Lines from the one containing "about what kind" to the end of the entries below must be reproduced exactly, with both end lines kept and no other line added.

········

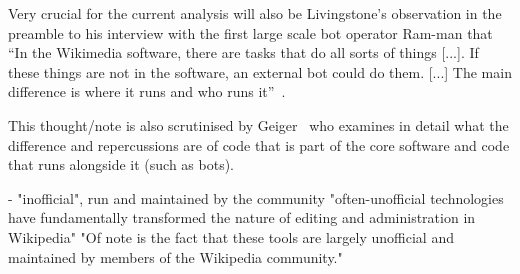 Very crucial for the current analysis will also be Livingstone's observation in the preamble to his interview with the first large scale bot operator Ram-man that
``In the Wikimedia software, there are tasks that do all sorts of things [...].
If these things are not in the software, an external bot could do them. [...]
The main difference is where it runs and who runs it''~\cite{Livingstone2016}.

This thought/note is also scrutinised by Geiger~\cite{Geiger2014} who examines in detail what the difference and repercussions are of code that is part of the core software and code that runs alongside it (such as bots). %

- "inofficial", run and maintained by the community
    \cite{GeiRib2010}
    "often-unofficial technologies have fundamentally
    transformed the nature of editing and administration in
    Wikipedia"
    "Of note is the fact that these tools are largely
    unofficial and maintained by members of the Wikipedia
    community."

\begin{comment}
"ClueBot\_NG uses state-of-the-art machine learning techniques to review all contributions to

ClueBot NG:
\cite{GeiHal2013}
"to scan every edit made to Wikipedia in real time"
"Built on Bayesian neural networks and trained with data
about what kind of edits Wikipedians regularly revert as
vandalism"
articles and to revert vandalism,"~\cite{HalRied2012}

"XLinkBot reverts contributions that create links to
blacklisted domains as a way of quickly and permanently dealing with spammers."~\cite{HalRied2012}

"AIV Helperbot turns a simple page into a dynamic
priority-based discussion queue to support administrators in their work of identifying and
blocking vandals"~\cite{HalRied2012}


~\cite{HalRied2012}
"The first tools to redefine the
way Wikipedia dealt with van-
dalism were AntiVandalBot and
VandalProof."

"AntiVandalBot used a simple set
of rules and heuristics to monitor
changes made to articles, identify the
most obvious cases of vandalism, and
automatically revert them"

1st vandalism fighting bot:
"this bot made it possible, for the first
time, for the Wikipedia community
to protect the encyclopedia from
damage without wasting the time
and energy of good-faith editors"
"it
wasn’t very intelligent and could only
correct the most egregious instances
of vandalism."


Bots not patrolling constantly but instead doing batch cleanup works~\cite{GeiHal2013}:
AWB, DumbBOT, EmausBot
(also from figures: VolkovBot, WikitanvirBot, Xqbot)

\cite{GeiRib2010}
"“HBC AIV helperbot7” – automatically
removed the third vandal fighter's now-obsolete report."

\end{comment}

········

**Written answer:**
about what kind of edits Wikipedians regularly revert as
vandalism"
articles and to revert vandalism,"~\cite{HalRied2012}

"XLinkBot reverts contributions that create links to
blacklisted domains as a way of quickly and permanently dealing with spammers."~\cite{HalRied2012}

"AIV Helperbot turns a simple page into a dynamic
priority-based discussion queue to support administrators in their work of identifying and
blocking vandals"~\cite{HalRied2012}


~\cite{HalRied2012}
"The first tools to redefine the
way Wikipedia dealt with van-
dalism were AntiVandalBot and
VandalProof."

"AntiVandalBot used a simple set
of rules and heuristics to monitor
changes made to articles, identify the
most obvious cases of vandalism, and
automatically revert them"

1st vandalism fighting bot:
"this bot made it possible, for the first
time, for the Wikipedia community
to protect the encyclopedia from
damage without wasting the time
and energy of good-faith editors"
"it
wasn’t very intelligent and could only
correct the most egregious instances
of vandalism."


Bots not patrolling constantly but instead doing batch cleanup works~\cite{GeiHal2013}:
AWB, DumbBOT, EmausBot
(also from figures: VolkovBot, WikitanvirBot, Xqbot)

\cite{GeiRib2010}
"“HBC AIV helperbot7” – automatically
removed the third vandal fighter's now-obsolete report."

\end{comment}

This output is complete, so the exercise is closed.